Everything that happened after that has the tangled consistency of a delirium, in which I strayed further and further from the path and pushed on through the wilderness with increasing recklessness. I remember that, at the base of the rib, warmed by the sun and craving things I had no understanding of, I threw off my backpack and attacked it head-on. Without a plan, straight up, guided by a primitive, animal instinct. What I didn’t tell Claire is that something self-destructive had been awakened in me. And I loved it. It was overwhelming. Ecstatic. I was consciously severing the bonds that tied me to the lower world and trading them in for a detached existence in stone. Up here, the only thing alive was the mountain.

It was staring at me. Right into my soul.

It wouldn’t take its eyes off me.

I can still see myself standing on the summit: head thrown back, eyes shut, arms outspread, one knee raised. My body engaged in a perilous balancing act with the wind, my spirit wavering in a thrilling deadlock between life and death.

One step to the left. One step to the right. I can be eternal too.

Now, twelve years later, that thought still gives me shivers.





4


(In the psychiatrist’s office)

“How dangerous can I become? I need to know before it’s too late.”

I stared at Dr. Claire Stein with hollow eyes. I was painfully aware of how she was likely perceiving me, my drooping shoulders, face in hands, and the eyes between my fingers undoubtedly bloodshot.

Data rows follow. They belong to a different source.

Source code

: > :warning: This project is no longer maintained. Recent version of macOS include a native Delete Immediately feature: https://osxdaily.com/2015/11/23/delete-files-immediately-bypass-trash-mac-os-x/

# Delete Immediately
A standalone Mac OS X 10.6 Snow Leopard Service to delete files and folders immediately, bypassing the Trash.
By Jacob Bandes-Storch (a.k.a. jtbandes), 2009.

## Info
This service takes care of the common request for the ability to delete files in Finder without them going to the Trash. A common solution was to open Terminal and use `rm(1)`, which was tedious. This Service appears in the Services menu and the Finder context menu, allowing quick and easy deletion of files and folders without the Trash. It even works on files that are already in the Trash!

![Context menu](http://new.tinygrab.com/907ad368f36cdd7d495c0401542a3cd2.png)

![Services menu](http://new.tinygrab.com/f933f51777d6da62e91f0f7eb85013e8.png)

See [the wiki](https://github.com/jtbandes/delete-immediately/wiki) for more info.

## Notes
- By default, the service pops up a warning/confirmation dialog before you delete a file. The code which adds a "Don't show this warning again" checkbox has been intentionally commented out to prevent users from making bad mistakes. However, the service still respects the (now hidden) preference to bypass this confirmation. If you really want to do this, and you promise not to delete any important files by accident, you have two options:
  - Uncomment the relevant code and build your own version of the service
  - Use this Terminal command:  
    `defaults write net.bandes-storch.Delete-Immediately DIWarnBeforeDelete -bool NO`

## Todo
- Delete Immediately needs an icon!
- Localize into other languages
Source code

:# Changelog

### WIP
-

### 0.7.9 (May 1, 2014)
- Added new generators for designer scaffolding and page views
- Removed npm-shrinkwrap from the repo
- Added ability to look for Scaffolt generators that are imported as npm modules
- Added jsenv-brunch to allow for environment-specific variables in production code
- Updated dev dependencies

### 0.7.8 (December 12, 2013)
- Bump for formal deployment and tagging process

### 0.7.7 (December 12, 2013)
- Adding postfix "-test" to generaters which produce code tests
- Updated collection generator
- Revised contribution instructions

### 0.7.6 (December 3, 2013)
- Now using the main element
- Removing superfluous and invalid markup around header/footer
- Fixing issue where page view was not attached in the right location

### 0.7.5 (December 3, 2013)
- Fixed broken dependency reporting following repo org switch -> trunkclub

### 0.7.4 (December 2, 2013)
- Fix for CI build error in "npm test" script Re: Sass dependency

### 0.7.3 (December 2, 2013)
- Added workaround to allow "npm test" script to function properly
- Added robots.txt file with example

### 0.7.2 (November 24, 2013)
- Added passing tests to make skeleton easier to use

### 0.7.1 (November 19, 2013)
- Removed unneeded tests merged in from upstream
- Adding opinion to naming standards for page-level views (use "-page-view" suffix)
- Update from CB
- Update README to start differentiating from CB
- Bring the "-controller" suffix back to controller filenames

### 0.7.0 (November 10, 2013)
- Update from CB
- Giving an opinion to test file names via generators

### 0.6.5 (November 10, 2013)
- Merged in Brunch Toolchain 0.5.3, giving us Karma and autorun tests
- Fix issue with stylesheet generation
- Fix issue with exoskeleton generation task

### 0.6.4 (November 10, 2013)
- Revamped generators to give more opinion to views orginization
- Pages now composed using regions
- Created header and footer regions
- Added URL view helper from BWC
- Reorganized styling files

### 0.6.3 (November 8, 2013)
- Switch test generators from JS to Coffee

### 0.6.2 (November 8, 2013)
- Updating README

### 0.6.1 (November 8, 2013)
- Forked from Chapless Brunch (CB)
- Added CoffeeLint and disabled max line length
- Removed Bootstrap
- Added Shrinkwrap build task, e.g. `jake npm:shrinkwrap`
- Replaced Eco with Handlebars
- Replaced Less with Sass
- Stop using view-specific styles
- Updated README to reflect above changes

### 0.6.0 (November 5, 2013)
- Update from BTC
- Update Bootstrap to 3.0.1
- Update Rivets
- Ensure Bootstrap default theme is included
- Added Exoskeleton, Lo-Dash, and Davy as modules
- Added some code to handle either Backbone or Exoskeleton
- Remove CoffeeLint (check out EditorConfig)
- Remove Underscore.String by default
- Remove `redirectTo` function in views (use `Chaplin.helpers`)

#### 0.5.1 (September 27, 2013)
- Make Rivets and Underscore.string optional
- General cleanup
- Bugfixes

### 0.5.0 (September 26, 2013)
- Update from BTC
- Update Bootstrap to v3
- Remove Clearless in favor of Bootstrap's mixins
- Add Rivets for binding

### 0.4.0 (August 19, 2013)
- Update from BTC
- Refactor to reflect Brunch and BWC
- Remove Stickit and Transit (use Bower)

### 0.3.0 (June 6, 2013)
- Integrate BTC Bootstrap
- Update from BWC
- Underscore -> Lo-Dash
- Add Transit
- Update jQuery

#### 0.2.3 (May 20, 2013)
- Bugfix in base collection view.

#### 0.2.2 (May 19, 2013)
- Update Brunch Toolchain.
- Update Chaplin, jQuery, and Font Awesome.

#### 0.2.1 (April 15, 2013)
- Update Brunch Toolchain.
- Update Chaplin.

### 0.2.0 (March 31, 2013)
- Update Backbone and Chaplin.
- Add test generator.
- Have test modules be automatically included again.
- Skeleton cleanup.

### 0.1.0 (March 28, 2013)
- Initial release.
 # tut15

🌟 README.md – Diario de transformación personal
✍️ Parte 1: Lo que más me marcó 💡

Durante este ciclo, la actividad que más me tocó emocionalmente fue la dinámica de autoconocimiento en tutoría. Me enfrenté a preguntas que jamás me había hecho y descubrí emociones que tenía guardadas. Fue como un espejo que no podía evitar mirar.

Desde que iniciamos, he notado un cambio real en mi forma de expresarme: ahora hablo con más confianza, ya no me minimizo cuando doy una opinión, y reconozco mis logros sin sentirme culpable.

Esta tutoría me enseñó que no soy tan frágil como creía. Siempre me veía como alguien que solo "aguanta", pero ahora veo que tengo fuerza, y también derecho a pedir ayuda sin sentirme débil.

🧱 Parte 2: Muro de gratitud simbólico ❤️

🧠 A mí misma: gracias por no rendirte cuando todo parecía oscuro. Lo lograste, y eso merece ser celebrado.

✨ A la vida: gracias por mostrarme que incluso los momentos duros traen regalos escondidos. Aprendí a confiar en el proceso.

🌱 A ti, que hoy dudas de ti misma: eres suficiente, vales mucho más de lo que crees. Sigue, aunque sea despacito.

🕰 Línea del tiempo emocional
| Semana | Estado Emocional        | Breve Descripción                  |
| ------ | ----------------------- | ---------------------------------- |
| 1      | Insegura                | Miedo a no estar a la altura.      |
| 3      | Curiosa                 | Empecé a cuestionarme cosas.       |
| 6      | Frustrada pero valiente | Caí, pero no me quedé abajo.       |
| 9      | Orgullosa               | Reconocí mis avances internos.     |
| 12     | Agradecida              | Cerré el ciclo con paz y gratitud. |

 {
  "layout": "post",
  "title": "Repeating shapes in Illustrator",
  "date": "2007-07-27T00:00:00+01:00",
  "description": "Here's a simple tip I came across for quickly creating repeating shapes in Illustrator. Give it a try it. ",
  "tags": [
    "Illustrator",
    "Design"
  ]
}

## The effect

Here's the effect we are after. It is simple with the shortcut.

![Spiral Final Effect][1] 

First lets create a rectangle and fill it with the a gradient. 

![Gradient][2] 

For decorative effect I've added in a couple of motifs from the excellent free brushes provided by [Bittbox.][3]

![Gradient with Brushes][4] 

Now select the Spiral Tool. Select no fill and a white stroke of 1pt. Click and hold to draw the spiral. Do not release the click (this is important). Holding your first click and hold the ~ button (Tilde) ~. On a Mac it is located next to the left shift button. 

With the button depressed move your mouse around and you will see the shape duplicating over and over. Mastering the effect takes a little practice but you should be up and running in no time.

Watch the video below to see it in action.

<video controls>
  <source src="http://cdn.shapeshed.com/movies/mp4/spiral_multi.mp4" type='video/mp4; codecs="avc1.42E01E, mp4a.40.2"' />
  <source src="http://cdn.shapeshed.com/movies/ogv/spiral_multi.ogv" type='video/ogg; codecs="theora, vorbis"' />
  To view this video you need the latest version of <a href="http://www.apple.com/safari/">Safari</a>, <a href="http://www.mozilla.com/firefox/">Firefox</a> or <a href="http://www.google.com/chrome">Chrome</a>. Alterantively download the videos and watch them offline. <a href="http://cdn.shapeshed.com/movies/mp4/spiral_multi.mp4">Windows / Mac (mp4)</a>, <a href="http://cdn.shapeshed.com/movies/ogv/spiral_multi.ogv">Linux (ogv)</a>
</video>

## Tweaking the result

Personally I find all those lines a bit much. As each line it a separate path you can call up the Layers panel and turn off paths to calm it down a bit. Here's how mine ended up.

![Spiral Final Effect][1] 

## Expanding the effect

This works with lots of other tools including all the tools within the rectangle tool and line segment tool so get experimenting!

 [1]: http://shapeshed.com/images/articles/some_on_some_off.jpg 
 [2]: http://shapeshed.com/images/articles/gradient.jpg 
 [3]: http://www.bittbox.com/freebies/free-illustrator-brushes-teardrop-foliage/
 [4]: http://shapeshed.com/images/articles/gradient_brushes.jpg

I was the epitome of the psychiatric patient. A disturbed patient. But I was also aware of the skin under the bandages, and it was dry and hot and throbbing.

Something was brewing in there.

“Have you ever felt the urge to hurt Sam?”

“No. Are you kidding? No way!”

“No impulse to?”

“No.”

“Not even when you lie awake at night, and bad thoughts about your mutilation sneak up on you?”

“I love Sam. I want to protect him.”

“And you still threw him across the room. You wrapped steel wire around his face.”

I started to stammer. “I . . . I already told you. It was beyond my control.”

“Because you believe it wasn’t you, but that the mountain operating through you made you do it. What about Augustin?”

I didn’t know what she was getting at. “Augustin is dead.”

“That doesn’t necessarily mean you don’t hold him responsible for what happened to you. Last week, Sam told us about the photo he found, the one where you scratched Augustin’s eyes out and tore open his cheeks. You said you couldn’t remember doing that. Is it too far-fetched to conclude that you acted in a fit of resentment?”

My pulse went up and I felt sweat break out in my neck. “I’m not a violent person. I wouldn’t harm a fly.”

“He maimed you for life.”

“That wasn’t him. Because . . .”

“Because the mountain operated through him, too,” Claire finished my sentence. She laid her Parker pen down on my pile of notes. “Okay, I can follow your reasoning till here. But what I don’t understand is why it causes such extreme outbursts of violence. Why did it get Augustin into such a rage that he attacked you with the ice axe?”